Source data

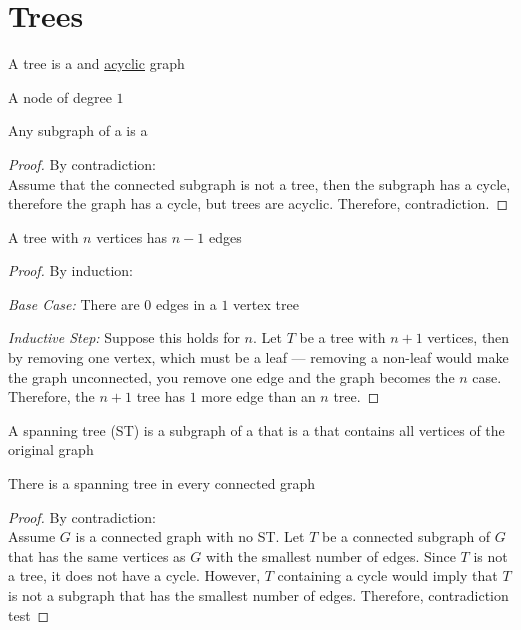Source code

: \section{Trees}
\begin{definition}[tree]
	\label{def:tree}
	A tree is a  and \hyperref[def:cycle]{acyclic} graph
	\begin{definition}[leaf]
		\label{def:leaf}
		A node of degree \(1\) 
	\end{definition}
\end{definition}

\begin{lemma}
	Any  subgraph of a  is a  
\end{lemma}
\begin{proof}
	By contradiction: \\
	Assume that the connected subgraph is not a tree, then the subgraph has a cycle, therefore the graph has a cycle, but trees are acyclic. Therefore, contradiction.
\end{proof}

\begin{lemma}
	A tree with \(n\) vertices has \(n-1\) edges
\end{lemma}
\begin{proof}
	By induction:
	
	\emph{Base Case:} There are \(0\) edges in a \(1\) vertex tree

	\emph{Inductive Step:} Suppose this holds for \(n\).
	Let \(T\) be a tree with \(n+1\) vertices, then by removing one vertex, which must be a leaf — removing a non-leaf would make the graph unconnected, you remove one edge and the graph becomes the \(n\) case.
	Therefore, the \(n+1\) tree has \(1\) more edge than an \(n\) tree.
\end{proof}

\begin{definition}
	\label{def:spanning tree}
	A spanning tree (ST) is a subgraph of a  that is a  that contains all vertices of the original graph
\end{definition}

\begin{lemma}
	There is a spanning tree in every connected graph
\end{lemma}
\begin{proof}
	By contradiction: \\
	Assume \(G\) is a connected graph with no ST.
	Let \(T\) be a connected subgraph of \(G\)  that has the same vertices as \(G\) with the smallest number of edges. Since \(T\) is not a tree, it does not have a cycle. However, \(T\) containing a cycle would imply that \(T\) is not a subgraph that has the smallest number of edges.
	Therefore, contradiction test 
\end{proof}
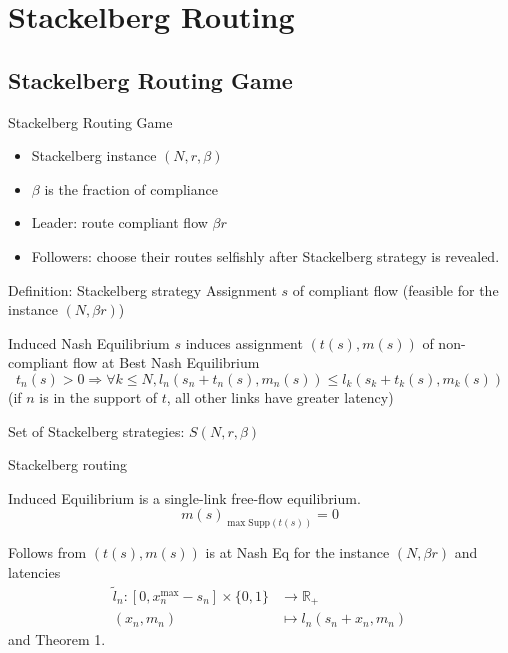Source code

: \documentclass[xcolor=svgnames, english, smaller]{beamer}
\theoremstyle{plain}
\theoremstyle{definition}
\theoremstyle{plain}
\theoremstyle{plain}
\begin{document}
\section{Stackelberg Routing}

\subsection{Stackelberg Routing Game}
\begin{frame}{Stackelberg Routing Game}

\begin{itemize}
\item Stackelberg instance $(N, r, \beta)$
\item $\beta$ is the fraction of compliance
\item Leader: route compliant flow $\beta r$
\item Followers: choose their routes selfishly after Stackelberg strategy is revealed.
\end{itemize}


\begin{block}{Definition: Stackelberg strategy}
Assignment $s$ of compliant flow (feasible for the instance $(N,\beta r)$)
\end{block}

\begin{block}{Induced Nash Equilibrium}
$s$ induces assignment $(t(s), m(s))$ of non-compliant flow at Best Nash Equilibrium
\[
t_n(s)>0 \Rightarrow \forall k \leq N, l_n(s_n + t_n(s), m_n(s)) \leq l_k(s_k + t_k(s), m_k(s))
\]
(if $n$ is in the support of $t$, all other links have greater latency)
\end{block}

Set of Stackelberg strategies: $S(N, r, \beta)$

\end{frame}


\begin{frame}{Stackelberg routing}

\begin{lemma}
Induced Equilibrium is a single-link free-flow equilibrium.
\[
m(s)_{\max \text{Supp}(t(s))} = 0
\]
\end{lemma}

Follows from $(t(s), m(s))$ is at Nash Eq for the instance $(N,\beta r)$ and latencies
\begin{align*}
\tilde{l}_n: [0, x_n^{\max} - s_n]\times \{0,1\} & \rightarrow \mathbb{R}_+\\
(x_n,m_n) & \mapsto l_n(s_n+x_n,m_n)
\end{align*}
and Theorem 1.

\end{frame}
\end{document}
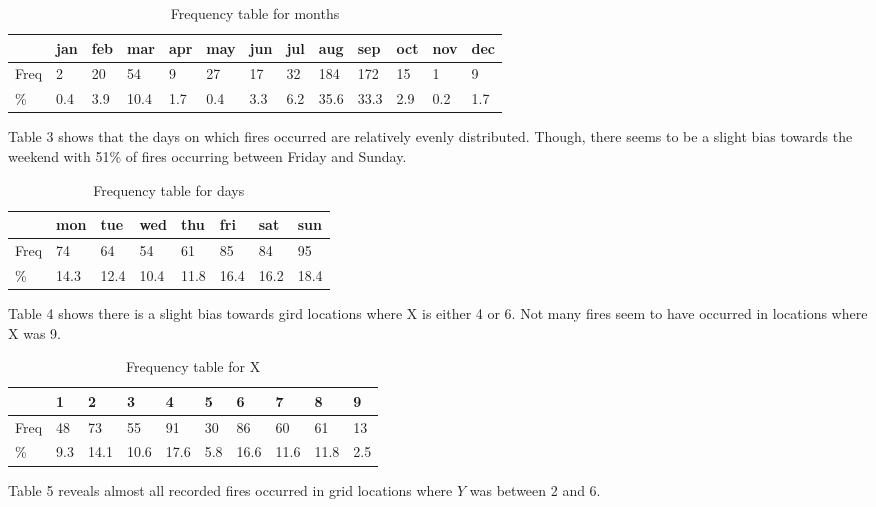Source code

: \documentclass[11pt]{report}
\begin{document}
\begin{table}[!htb]
\begin{center}
    \begin{tabular}{lllllllllllll}
	&jan &feb &mar &apr &may &jun &jul &aug &sep &oct &nov &dec\\ \hline 
	Freq& 2&  20&  54&   9&   27&  17&  32& 184& 172&  15&   1&   9 \\ 
	\%& 0.4&  3.9& 10.4&  1.7&  0.4&  3.3&  6.2& 35.6& 33.3&  2.9&  0.2&  1.7 \\
	\hline 
    \end{tabular}
		\caption {Frequency table for months}
\end{center}
\end{table}

\noindent Table 3 shows that the days on which fires occurred are relatively evenly distributed. Though, there seems to be a slight bias towards the weekend with 51\% of fires occurring between Friday and Sunday.


\begin{table}[!htb]
\begin{center}
    \begin{tabular}{llllllll}
	&mon &tue &wed &thu &fri &sat &sun\\ \hline 
	Freq&  74& 64& 54& 61& 85& 84& 95 \\
	\%& 14.3& 12.4& 10.4& 11.8& 16.4& 16.2& 18.4 \\
	\hline
    \end{tabular}
		\caption {Frequency table for days}
\end{center}
\end{table}


\noindent Table 4 shows there is a slight bias towards gird locations where X is either 4 or 6. Not many fires seem to have occurred in locations where X was 9.
\begin{table}[!htb]
\begin{center}
    \begin{tabular}{llllllllll}
	&1 &2 &3 &4 &5 &6 &7 & 8 &9\\ \hline 
	Freq&  48& 73& 55& 91& 30& 86& 60& 61& 13  \\
	\%& 9.3& 14.1& 10.6& 17.6&  5.8& 16.6& 11.6& 11.8&  2.5  \\
	\hline
    \end{tabular}
		\caption {Frequency table for X}
\end{center}
\end{table}

\noindent Table 5 reveals almost all recorded fires occurred in grid locations where $Y$ was between 2 and 6.
\end{document}
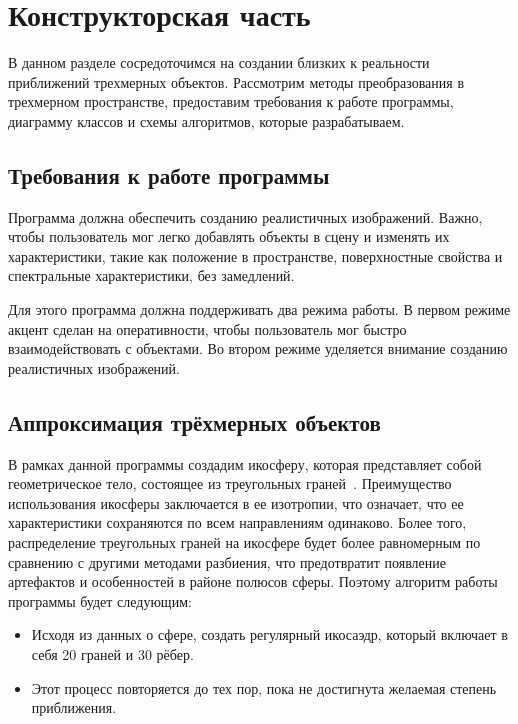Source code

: \chapter{Конструкторская часть}

В данном разделе сосредоточимся на создании близких к реальности приближений трехмерных объектов. 
Рассмотрим методы преобразования в трехмерном пространстве, предоставим требования к работе программы, диаграмму классов и схемы алгоритмов, которые разрабатываем.

\section{Требования к работе программы}

Программа должна обеспечить созданию реалистичных изображений. 
Важно, чтобы пользователь мог легко добавлять объекты в сцену и изменять их характеристики, такие как положение в пространстве, поверхностные свойства и спектральные характеристики, без замедлений. 

Для этого программа должна поддерживать два режима работы. 
В первом режиме акцент сделан на оперативности, чтобы пользователь мог быстро взаимодействовать с объектами.  
Во втором режиме уделяется внимание созданию реалистичных изображений.

\section{Аппроксимация трёхмерных объектов}

В рамках данной программы создадим икосферу, которая представляет собой геометрическое тело, состоящее из треугольных граней~\cite{icosphere}. Преимущество использования икосферы заключается в ее изотропии, что означает, что ее характеристики сохраняются по всем направлениям одинаково. 
Более того, распределение треугольных граней на икосфере будет более равномерным по сравнению с другими методами разбиения, что предотвратит появление артефактов и особенностей в районе полюсов сферы. Поэтому алгоритм работы программы будет следующим:
\begin{itemize}
	\item Исходя из данных о сфере, создать регулярный икосаэдр, который включает в себя 20 граней и 30 рёбер.
	\item Этот процесс повторяется до тех пор, пока не достигнута желаемая степень приближения.
\end{itemize}

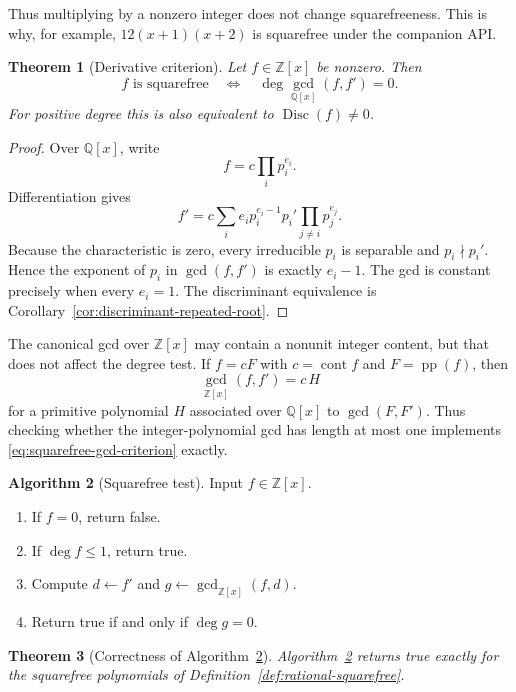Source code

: \documentclass[11pt]{book}
\newtheorem{theorem}{Theorem}[section]
\theoremstyle{definition}
\newtheorem{algorithm}[theorem]{Algorithm}
\newcommand{\ZZ}{\mathbb Z}
\begin{document}
Thus multiplying by a nonzero integer does not change squarefreeness.  This is
why, for example, $12(x+1)(x+2)$ is squarefree under the companion API.

\begin{theorem}[Derivative criterion]\label{thm:squarefree-derivative-criterion}
Let $f\in\ZZ[x]$ be nonzero.  Then
\begin{equation}\label{eq:squarefree-gcd-criterion}
 f\text{ is squarefree}
 \quad\Longleftrightarrow\quad
 \deg\gcd_{\mathbb Q[x]}(f,f')=0.
\end{equation}
For positive degree this is also equivalent to
$\operatorname{Disc}(f)\ne0$.
\end{theorem}

\begin{proof}
Over $\mathbb Q[x]$, write
\[
 f=c\prod_i p_i^{e_i}.
\]
Differentiation gives
\[
 f'=c\sum_i e_i p_i^{e_i-1}p_i'
       \prod_{j\ne i}p_j^{e_j}.
\]
Because the characteristic is zero, every irreducible $p_i$ is separable and
$p_i\nmid p_i'$.  Hence the exponent of $p_i$ in $\gcd(f,f')$ is exactly
$e_i-1$.  The gcd is constant precisely when every $e_i=1$.  The
discriminant equivalence is Corollary~\ref{cor:discriminant-repeated-root}.
\end{proof}

The canonical gcd over $\ZZ[x]$ may contain a nonunit integer content, but
that does not affect the degree test.  If $f=cF$ with $c=\operatorname{cont}f$
and $F=\operatorname{pp}(f)$, then
\[
 \gcd_{\ZZ[x]}(f,f')
 =c\,H
\]
for a primitive polynomial $H$ associated over $\mathbb Q[x]$ to
$\gcd(F,F')$.  Thus checking whether the integer-polynomial gcd has length at
most one implements \eqref{eq:squarefree-gcd-criterion} exactly.

\begin{algorithm}[Squarefree test]\label{alg:is-squarefree}
Input $f\in\ZZ[x]$.
\begin{enumerate}
 \item If $f=0$, return false.
 \item If $\deg f\le1$, return true.
 \item Compute $d\leftarrow f'$ and $g\leftarrow\gcd_{\ZZ[x]}(f,d)$.
 \item Return true if and only if $\deg g=0$.
\end{enumerate}
\end{algorithm}

\begin{theorem}[Correctness of Algorithm~\ref{alg:is-squarefree}]
Algorithm~\ref{alg:is-squarefree} returns true exactly for the squarefree
polynomials of Definition~\ref{def:rational-squarefree}.
\end{theorem}
\end{document}
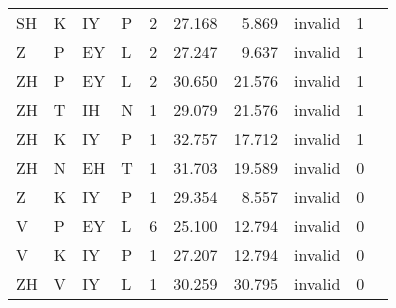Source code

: \begin{longtable}{l@{ } l@{ } l@{ } l r r r r r r}
$$SH & K & IY & P & 2 & 27.168 & 5.869  & invalid & 1 \\
Z & P & EY & L  & 2 & 27.247 & 9.637  & invalid & 1 \\
ZH & P & EY & L & 2 & 30.650 & 21.576 & invalid & 1 \\
ZH & T & IH & N & 1 & 29.079 & 21.576 & invalid & 1 \\
ZH & K & IY & P & 1 & 32.757 & 17.712 & invalid & 1 \\
ZH & N & EH & T & 1 & 31.703 & 19.589 & invalid & 0 \\
Z & K & IY & P  & 1 & 29.354 & 8.557  & invalid & 0 \\
V & P & EY & L  & 6 & 25.100 & 12.794 & invalid & 0 \\
V & K & IY & P  & 1 & 27.207 & 12.794 & invalid & 0 \\
ZH & V & IY & L & 1 & 30.259 & 30.795 & invalid & 0 \\
\bottomrule
\end{longtable}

## Problem to work on:
State only the count of lines above that hold the string "Frequency".

## Answer space:
3